Disneyland faces a February deadline to retire Autopia’s gas-powered engines or shut the Tomorrowland attraction under a settlement agreement with the California Air Resources Board. The ride, which opened with Disneyland in 1955, now sits on a timetable that could force a closure if the gas engines are not replaced in time.
MiceChat reports the deadline falls on Feb. 1, after Climate Colored Goggles found the date through a California Public Records Act request to the California Air Resources Board. Disneyland has said it is working on a fully electric Autopia ride vehicle prototype, but it has not set closing and reopening dates for the update.
Disneyland and California Air Resources Board
Disneyland officials said the company reached an agreement with the California Air Resources Board to retire the current Autopia gas-powered engines in early 2027. That account sits alongside the Feb. 1 deadline described in other reporting, leaving Disneyland with two different timeframes attached to the same ride.
The practical choice is narrow. Disneyland can swap in fully electric vehicles and keep the attraction operating, or it can let the deadline pass and shut Autopia down. The settlement gives the ride no room to keep the gas engines in service beyond the required date.
Autopia since 1955
Autopia has run since the 1955 debut of the Anaheim theme park and has been redesigned in 1959, 1964 and 1968. The last major refurbishment came in 2016, when Honda became the ride’s sponsor, and Disneyland’s 10-year contract with Honda ends in 2026.
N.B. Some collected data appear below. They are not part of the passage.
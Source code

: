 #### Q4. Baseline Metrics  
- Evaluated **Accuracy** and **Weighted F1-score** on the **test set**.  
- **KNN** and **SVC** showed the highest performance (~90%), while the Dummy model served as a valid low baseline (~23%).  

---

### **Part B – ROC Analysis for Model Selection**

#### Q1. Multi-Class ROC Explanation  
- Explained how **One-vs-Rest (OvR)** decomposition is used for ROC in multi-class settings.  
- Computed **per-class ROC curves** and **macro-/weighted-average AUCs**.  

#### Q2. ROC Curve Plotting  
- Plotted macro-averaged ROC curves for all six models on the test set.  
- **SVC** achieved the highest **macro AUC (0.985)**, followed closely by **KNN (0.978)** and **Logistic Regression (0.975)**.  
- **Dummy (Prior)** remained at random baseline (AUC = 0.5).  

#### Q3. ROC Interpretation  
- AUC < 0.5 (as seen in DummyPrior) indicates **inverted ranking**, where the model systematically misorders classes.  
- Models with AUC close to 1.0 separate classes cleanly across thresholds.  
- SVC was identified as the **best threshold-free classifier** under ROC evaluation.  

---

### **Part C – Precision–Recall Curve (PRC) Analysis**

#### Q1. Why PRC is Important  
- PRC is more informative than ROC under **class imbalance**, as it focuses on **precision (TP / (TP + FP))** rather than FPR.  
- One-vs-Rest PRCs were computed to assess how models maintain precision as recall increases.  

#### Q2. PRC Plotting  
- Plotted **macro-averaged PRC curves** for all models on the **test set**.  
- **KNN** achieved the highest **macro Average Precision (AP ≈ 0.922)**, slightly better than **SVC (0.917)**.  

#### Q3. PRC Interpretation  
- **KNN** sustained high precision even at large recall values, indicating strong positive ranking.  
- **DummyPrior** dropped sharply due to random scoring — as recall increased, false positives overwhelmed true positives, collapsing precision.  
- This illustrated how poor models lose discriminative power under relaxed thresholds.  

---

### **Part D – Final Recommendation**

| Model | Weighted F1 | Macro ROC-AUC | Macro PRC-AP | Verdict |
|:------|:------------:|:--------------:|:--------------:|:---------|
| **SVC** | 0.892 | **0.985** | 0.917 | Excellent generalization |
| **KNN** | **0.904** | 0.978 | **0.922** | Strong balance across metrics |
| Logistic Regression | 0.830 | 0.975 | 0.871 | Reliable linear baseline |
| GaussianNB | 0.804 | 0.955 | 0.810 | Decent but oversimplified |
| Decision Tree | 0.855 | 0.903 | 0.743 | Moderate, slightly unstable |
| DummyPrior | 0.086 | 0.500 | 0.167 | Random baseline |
Disneyland paid a $56,000 settlement to the California Air Resources Board in 2024 after disclosing that the Honda engines on Autopia ride vehicles were operating without certified emission controls. Disneyland said that issue was an administrative oversight that was promptly corrected with no impact to the environment.
Disneyland’s electric prototype
Disneyland originally announced in 2024 that it planned to convert Autopia from gas to electric power by fall 2026. The company is now designing, engineering and testing a fully electric Autopia vehicle prototype, while the settlement timetable points to an earlier retirement of the gas engines.
That leaves riders facing a simple near-term question: whether Disneyland can finish the electric changeover before the February deadline without closing Autopia. If it cannot, the Tomorrowland ride shuts down under the settlement terms.